The Haifa-based company also won the 2015 Innovation Award at the ACHEMA World Forum,  an international event for chemical engineering and the process industry.

“The packaging of medicine is considered part of the medicine, because it directly affects the medicine’s quality, ” says DIR Marcom Manager Forest Rain Marcia.

“There is some type of technology to test every part of the packaging process except after the package is sealed. Every so often in a batch, someone takes a package off the line and checks it manually. But you don’t really know the quality of the rest, and if you find one with a problem, you don’t know how many are affected, leading to a significant waste of time and effort. It’s not a proper engineering process.”

 

Infrared imaging makes problems easy to spot. Photo courtesy

 

So in the Israeli tradition of taking a technology developed for the battlefield and applying it to a civilian use,  DIR founders Eran Sinbar and Yoav Weinstein turned their knowledge of high-end infrared imaging – the kind used inside night-vision goggles and guided missiles — into an automated inspector that doesn’t interfere with the product as sampling does.

“Thermal imaging reads the inherent heat signature from the sealing process that heats through the cap of the bottle and glues the lining to the bottle, ” Marcia tells ISRAEL21c. “Until now, there was no way to know if that was done properly since the bottle is closed, but our imaging can see through the cap and if there is a problem with a bottle you can discover that single one and get rid of it.”

She explains that sealing problems are bound to occur every now and then. “And some cases are difficult to discover, like if the company has received damaged raw material and the seal doesn’t sit right, or the liners are defective. It is a big leap from sampling to true process control where you check every single bottle and find out not only if something is good or bad, but also get an indication why it went wrong.”

 

Pure chutzpah

Sinbar and Weinstein established DIR Technologies in 2009 as a spin-off of SCD (SemiConductor Devices), one of the largest manufacturers of advanced infrared sensors worldwide. DIR is jointly owned by major Israeli defense companies Rafael Advanced Defense Systems, and Elbit Systems, and the Israeli-American fund SCP Vitalife.

“Part of what makes the company is chutzpah, ” says Marcia, using the Hebrew term for nerve or moxie. “The packaging industry, especially pharma, is conservative and conventional, and here come some Israelis saying their products using technology they had never used before can revolutionize industry inspection standards.”

The flagship product was introduced two years ago at the Pack/Pharma Expo Las Vegas. At this year’s expo, September 28-30, DIR will debut I²VS Lite, a simplified version intended for packagers of non-pharma products with a heat-applied seal under the lid, such as food, cosmetics and cleaning supplies.

“DIR’s thermal imaging technology offers pharmaceutical manufacturers increased operational efficiency, reduction in batch failure and the opportunity for more data-driven decisions, ” asserts Fabian Schapiro, DIR’s vice president of marketing and sales. “We’re pleased to now be able to offer the same leap from sampling to 100% to packagers in additional industries.”

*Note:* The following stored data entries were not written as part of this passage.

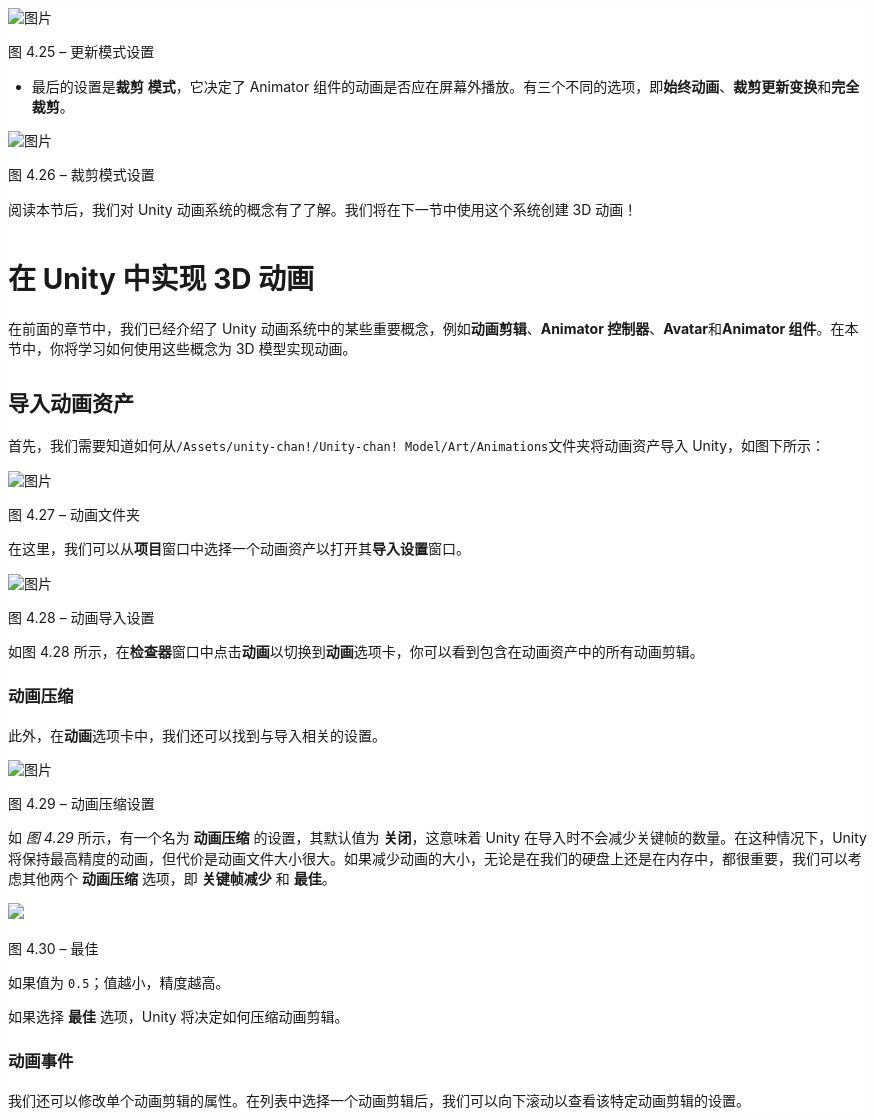 ![图片](img/Figure_4.25_B17146.jpg)

图 4.25 – 更新模式设置

+   最后的设置是**裁剪** **模式**，它决定了 Animator 组件的动画是否应在屏幕外播放。有三个不同的选项，即**始终动画**、**裁剪更新变换**和**完全裁剪**。

![图片](img/Figure_4.26_B17146.jpg)

图 4.26 – 裁剪模式设置

阅读本节后，我们对 Unity 动画系统的概念有了了解。我们将在下一节中使用这个系统创建 3D 动画！

# 在 Unity 中实现 3D 动画

在前面的章节中，我们已经介绍了 Unity 动画系统中的某些重要概念，例如**动画剪辑**、**Animator 控制器**、**Avatar**和**Animator 组件**。在本节中，你将学习如何使用这些概念为 3D 模型实现动画。

## 导入动画资产

首先，我们需要知道如何从`/Assets/unity-chan!/Unity-chan! Model/Art/Animations`文件夹将动画资产导入 Unity，如图下所示：

![图片](img/Figure_4.27_B17146.jpg)

图 4.27 – 动画文件夹

在这里，我们可以从**项目**窗口中选择一个动画资产以打开其**导入设置**窗口。

![图片](img/Figure_4.28_B17146.jpg)

图 4.28 – 动画导入设置

如图 4.28 所示，在**检查器**窗口中点击**动画**以切换到**动画**选项卡，你可以看到包含在动画资产中的所有动画剪辑。

### 动画压缩

此外，在**动画**选项卡中，我们还可以找到与导入相关的设置。

![图片](img/Figure_4.29_B17146.jpg)

图 4.29 – 动画压缩设置

如 *图 4.29* 所示，有一个名为 **动画压缩** 的设置，其默认值为 **关闭**，这意味着 Unity 在导入时不会减少关键帧的数量。在这种情况下，Unity 将保持最高精度的动画，但代价是动画文件大小很大。如果减少动画的大小，无论是在我们的硬盘上还是在内存中，都很重要，我们可以考虑其他两个 **动画压缩** 选项，即 **关键帧减少** 和 **最佳**。

![](img/Figure_4.30_B17146.jpg)

图 4.30 – 最佳

如果值为 `0.5`；值越小，精度越高。

如果选择 **最佳** 选项，Unity 将决定如何压缩动画剪辑。

### 动画事件

我们还可以修改单个动画剪辑的属性。在列表中选择一个动画剪辑后，我们可以向下滚动以查看该特定动画剪辑的设置。
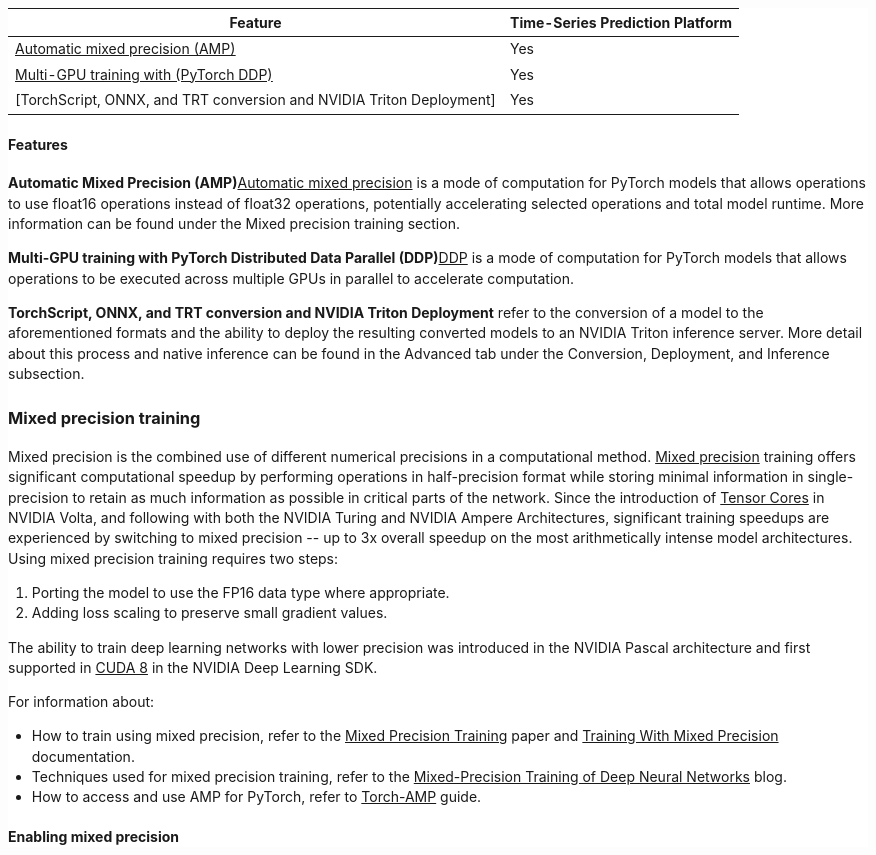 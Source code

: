 | Feature               | Time-Series Prediction Platform               
|-----------------------|--------------------------
|[Automatic mixed precision (AMP)](https://pytorch.org/docs/stable/amp.html)| Yes          
|[Multi-GPU training with (PyTorch DDP)](https://pytorch.org/tutorials/intermediate/ddp_tutorial.html)   | Yes  
|[TorchScript, ONNX, and TRT conversion and NVIDIA Triton Deployment]	| Yes  

#### Features

**Automatic Mixed Precision (AMP)**[Automatic mixed precision](https://pytorch.org/docs/stable/amp.html) is a mode of computation for PyTorch models that allows operations to use float16 operations instead of float32 operations, potentially accelerating selected operations and total model runtime. More information can be found under the Mixed precision training section.

**Multi-GPU training with PyTorch Distributed Data Parallel (DDP)**[DDP](https://pytorch.org/tutorials/intermediate/ddp_tutorial.html) is a mode of computation for PyTorch models that allows operations to be executed across multiple GPUs in parallel to accelerate computation.

**TorchScript, ONNX, and TRT conversion and NVIDIA Triton Deployment** refer to the conversion of a model to the aforementioned formats and the ability to deploy the resulting converted models to an NVIDIA Triton inference server.  More detail about this process and native inference can be found in the Advanced tab under the Conversion, Deployment, and Inference subsection.




### Mixed precision training

Mixed precision is the combined use of different numerical precisions in a computational method. [Mixed precision](https://arxiv.org/abs/1710.03740) training offers significant computational speedup by performing operations in half-precision format while storing minimal information in single-precision to retain as much information as possible in critical parts of the network. Since the introduction of [Tensor Cores](https://developer.nvidia.com/tensor-cores) in NVIDIA Volta, and following with both the NVIDIA Turing and NVIDIA Ampere Architectures, significant training speedups are experienced by switching to mixed precision -- up to 3x overall speedup on the most arithmetically intense model architectures. Using mixed precision training requires two steps:
1.  Porting the model to use the FP16 data type where appropriate.    
2.  Adding loss scaling to preserve small gradient values.

The ability to train deep learning networks with lower precision was introduced in the NVIDIA Pascal architecture and first supported in [CUDA 8](https://devblogs.nvidia.com/parallelforall/tag/fp16/) in the NVIDIA Deep Learning SDK.

For information about:
-   How to train using mixed precision, refer to the [Mixed Precision Training](https://arxiv.org/abs/1710.03740) paper and [Training With Mixed Precision](https://docs.nvidia.com/deeplearning/sdk/mixed-precision-training/index.html) documentation.
-   Techniques used for mixed precision training, refer to the [Mixed-Precision Training of Deep Neural Networks](https://devblogs.nvidia.com/mixed-precision-training-deep-neural-networks/) blog.
- How to access and use AMP for PyTorch, refer to [Torch-AMP](https://pytorch.org/docs/stable/amp.html) guide.

#### Enabling mixed precision
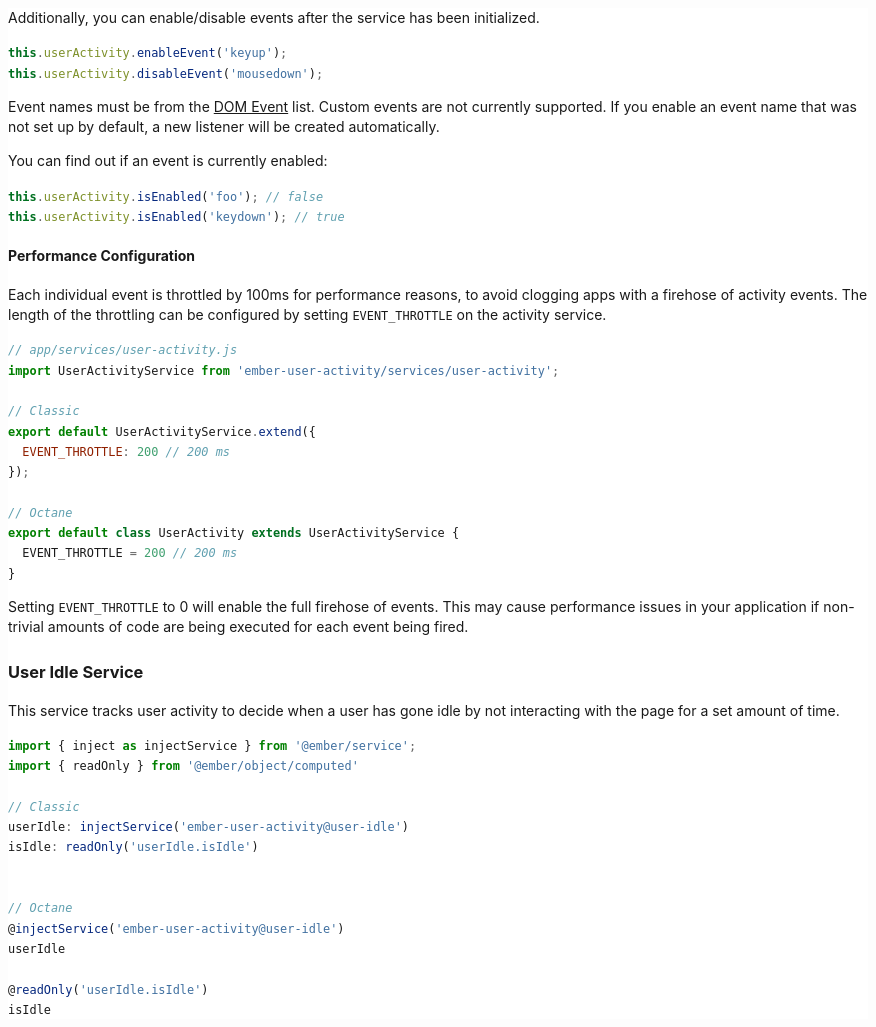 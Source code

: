Additionally, you can enable/disable events after the service has been initialized.

```javascript
this.userActivity.enableEvent('keyup');
this.userActivity.disableEvent('mousedown');
```

Event names must be from the [DOM Event](https://developer.mozilla.org/en-US/docs/Web/Events) list.
Custom events are not currently supported. If you enable an event name
that was not set up by default, a new listener will be created automatically.

You can find out if an event is currently enabled:

```javascript
this.userActivity.isEnabled('foo'); // false
this.userActivity.isEnabled('keydown'); // true
```

#### Performance Configuration

Each individual event is throttled by 100ms for performance reasons,
to avoid clogging apps with a firehose of activity events. The length of
the throttling can be configured by setting `EVENT_THROTTLE` on the activity service.

```javascript
// app/services/user-activity.js
import UserActivityService from 'ember-user-activity/services/user-activity';

// Classic
export default UserActivityService.extend({
  EVENT_THROTTLE: 200 // 200 ms
});

// Octane
export default class UserActivity extends UserActivityService {
  EVENT_THROTTLE = 200 // 200 ms
}

```

Setting `EVENT_THROTTLE` to 0 will enable the full firehose of events.
This may cause performance issues in your application if non-trivial
amounts of code are being executed for each event being fired.

### User Idle Service

This service tracks user activity to decide when a user has gone idle by
not interacting with the page for a set amount of time.

```javascript
import { inject as injectService } from '@ember/service';
import { readOnly } from '@ember/object/computed'

// Classic
userIdle: injectService('ember-user-activity@user-idle')
isIdle: readOnly('userIdle.isIdle')


// Octane
@injectService('ember-user-activity@user-idle')
userIdle

@readOnly('userIdle.isIdle')
isIdle
```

DIR also will introduce DIR Eye, an inspection system for products that are heat-sealed without a lid, such as premade salads or hummus, spices, wet wipes and more. “We’re working with Shemesh Automation, another Israeli company, which will be the first to offer our inspection system on their packaging machines, ” says Marcia.

“We are making a significant impact because we are using technology in a way that no one else has. Eventually, we believe the quality-control standards in the world will change according to demand the new information and capabilities we are providing.”